Records shown Start Marker

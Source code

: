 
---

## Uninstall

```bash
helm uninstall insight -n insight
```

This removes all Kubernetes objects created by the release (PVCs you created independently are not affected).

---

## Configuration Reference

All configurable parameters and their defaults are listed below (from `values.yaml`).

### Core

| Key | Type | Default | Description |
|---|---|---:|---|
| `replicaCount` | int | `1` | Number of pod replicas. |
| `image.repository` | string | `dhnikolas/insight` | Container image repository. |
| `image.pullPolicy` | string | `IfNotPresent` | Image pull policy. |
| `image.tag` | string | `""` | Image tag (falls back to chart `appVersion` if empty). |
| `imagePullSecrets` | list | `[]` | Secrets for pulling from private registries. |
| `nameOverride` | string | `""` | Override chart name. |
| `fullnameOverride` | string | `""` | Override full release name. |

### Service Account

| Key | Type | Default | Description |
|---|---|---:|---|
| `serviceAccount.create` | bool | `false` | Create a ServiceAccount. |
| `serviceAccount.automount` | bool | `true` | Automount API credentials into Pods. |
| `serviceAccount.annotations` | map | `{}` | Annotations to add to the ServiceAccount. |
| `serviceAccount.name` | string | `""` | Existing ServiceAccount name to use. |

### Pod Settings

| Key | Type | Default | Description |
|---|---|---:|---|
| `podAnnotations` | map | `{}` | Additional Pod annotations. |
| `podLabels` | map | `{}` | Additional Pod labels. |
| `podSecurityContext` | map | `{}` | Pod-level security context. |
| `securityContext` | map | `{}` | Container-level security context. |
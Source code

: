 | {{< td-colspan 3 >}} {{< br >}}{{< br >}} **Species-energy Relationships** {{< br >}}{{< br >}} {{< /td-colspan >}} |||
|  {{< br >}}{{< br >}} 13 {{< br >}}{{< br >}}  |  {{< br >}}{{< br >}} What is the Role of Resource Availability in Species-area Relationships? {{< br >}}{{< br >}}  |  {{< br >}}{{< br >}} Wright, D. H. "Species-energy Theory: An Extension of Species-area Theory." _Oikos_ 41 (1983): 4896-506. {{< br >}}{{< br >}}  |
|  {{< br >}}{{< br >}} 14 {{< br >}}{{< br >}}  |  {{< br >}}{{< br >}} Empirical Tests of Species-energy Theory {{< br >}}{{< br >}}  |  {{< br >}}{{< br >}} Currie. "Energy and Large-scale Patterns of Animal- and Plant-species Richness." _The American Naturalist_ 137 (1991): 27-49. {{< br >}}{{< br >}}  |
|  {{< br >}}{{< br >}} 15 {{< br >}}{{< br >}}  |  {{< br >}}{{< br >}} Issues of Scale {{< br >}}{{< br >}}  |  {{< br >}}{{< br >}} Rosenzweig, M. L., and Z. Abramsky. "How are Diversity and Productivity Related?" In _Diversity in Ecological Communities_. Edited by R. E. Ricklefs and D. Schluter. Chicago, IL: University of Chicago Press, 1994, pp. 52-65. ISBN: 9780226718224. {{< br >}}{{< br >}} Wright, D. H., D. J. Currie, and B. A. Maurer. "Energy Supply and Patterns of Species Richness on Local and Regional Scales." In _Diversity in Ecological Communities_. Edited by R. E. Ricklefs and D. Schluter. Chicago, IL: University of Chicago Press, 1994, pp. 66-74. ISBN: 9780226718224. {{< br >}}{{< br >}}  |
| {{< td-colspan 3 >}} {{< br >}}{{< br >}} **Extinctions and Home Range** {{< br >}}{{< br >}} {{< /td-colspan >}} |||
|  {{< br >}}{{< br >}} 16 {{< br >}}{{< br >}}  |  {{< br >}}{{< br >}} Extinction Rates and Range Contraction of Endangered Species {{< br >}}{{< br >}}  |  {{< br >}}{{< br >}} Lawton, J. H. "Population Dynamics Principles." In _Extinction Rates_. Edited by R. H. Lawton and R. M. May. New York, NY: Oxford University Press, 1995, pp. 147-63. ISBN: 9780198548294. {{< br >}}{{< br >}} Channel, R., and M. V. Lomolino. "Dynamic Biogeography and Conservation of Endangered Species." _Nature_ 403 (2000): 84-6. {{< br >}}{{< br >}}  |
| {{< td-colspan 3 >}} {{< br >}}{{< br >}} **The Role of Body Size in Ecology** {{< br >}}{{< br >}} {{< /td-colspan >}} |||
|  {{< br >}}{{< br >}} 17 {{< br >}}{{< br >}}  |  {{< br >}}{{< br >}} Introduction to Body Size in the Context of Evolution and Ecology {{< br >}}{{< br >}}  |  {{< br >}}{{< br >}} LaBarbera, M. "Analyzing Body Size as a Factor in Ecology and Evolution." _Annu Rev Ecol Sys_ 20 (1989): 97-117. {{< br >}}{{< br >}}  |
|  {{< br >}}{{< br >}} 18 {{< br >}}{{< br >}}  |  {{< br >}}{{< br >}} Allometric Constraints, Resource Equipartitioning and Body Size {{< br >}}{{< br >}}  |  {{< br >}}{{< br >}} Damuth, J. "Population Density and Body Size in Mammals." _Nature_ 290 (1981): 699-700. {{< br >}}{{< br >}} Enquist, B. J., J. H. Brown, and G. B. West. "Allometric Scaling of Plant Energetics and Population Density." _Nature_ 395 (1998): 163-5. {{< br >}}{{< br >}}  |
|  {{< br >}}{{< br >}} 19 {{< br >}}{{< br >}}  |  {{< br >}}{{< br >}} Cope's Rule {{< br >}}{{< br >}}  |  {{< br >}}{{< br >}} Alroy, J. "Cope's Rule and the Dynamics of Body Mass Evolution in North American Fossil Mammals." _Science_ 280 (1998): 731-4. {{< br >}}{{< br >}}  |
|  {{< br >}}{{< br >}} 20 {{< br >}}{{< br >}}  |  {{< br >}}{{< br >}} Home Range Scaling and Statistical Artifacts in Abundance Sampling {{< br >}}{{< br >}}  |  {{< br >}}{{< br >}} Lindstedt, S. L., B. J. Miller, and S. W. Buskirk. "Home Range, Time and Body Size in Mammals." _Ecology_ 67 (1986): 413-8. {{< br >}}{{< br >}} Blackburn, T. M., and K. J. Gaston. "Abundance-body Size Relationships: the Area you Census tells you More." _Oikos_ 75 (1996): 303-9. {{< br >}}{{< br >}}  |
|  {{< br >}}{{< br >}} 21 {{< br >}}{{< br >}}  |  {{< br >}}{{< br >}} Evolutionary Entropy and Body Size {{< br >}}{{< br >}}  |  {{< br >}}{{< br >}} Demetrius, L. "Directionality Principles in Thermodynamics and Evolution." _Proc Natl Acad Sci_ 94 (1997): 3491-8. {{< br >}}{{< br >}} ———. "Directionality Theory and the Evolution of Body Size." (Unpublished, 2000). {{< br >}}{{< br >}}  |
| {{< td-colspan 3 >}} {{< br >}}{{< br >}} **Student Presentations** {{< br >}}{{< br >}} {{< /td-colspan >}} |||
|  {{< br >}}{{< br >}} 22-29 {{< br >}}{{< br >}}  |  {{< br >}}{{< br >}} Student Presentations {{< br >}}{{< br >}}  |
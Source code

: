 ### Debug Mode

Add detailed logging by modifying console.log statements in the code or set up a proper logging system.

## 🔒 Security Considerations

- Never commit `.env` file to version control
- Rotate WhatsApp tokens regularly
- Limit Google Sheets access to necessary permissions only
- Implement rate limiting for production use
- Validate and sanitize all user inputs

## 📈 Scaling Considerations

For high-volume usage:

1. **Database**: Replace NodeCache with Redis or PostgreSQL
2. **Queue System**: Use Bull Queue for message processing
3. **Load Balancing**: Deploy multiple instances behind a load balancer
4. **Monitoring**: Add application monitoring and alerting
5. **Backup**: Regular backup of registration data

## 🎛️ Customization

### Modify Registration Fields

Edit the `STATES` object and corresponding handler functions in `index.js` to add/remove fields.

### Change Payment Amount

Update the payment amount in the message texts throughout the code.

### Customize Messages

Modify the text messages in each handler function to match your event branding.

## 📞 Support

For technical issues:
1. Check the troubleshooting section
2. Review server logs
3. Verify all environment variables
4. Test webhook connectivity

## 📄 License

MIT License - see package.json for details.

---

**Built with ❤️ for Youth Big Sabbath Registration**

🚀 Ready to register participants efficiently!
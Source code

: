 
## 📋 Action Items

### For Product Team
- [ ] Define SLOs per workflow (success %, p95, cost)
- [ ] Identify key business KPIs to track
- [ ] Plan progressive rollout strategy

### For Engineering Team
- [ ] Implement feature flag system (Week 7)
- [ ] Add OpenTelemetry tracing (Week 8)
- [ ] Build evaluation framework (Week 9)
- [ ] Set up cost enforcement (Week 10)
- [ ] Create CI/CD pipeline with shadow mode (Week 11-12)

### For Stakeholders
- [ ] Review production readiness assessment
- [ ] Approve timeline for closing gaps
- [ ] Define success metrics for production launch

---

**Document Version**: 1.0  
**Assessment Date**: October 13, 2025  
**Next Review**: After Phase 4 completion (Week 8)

Records shown End Marker

- Your instructions -
Tally the lines of the entries that carry the word "serviceAccount" and say only that number.

- Your response -
4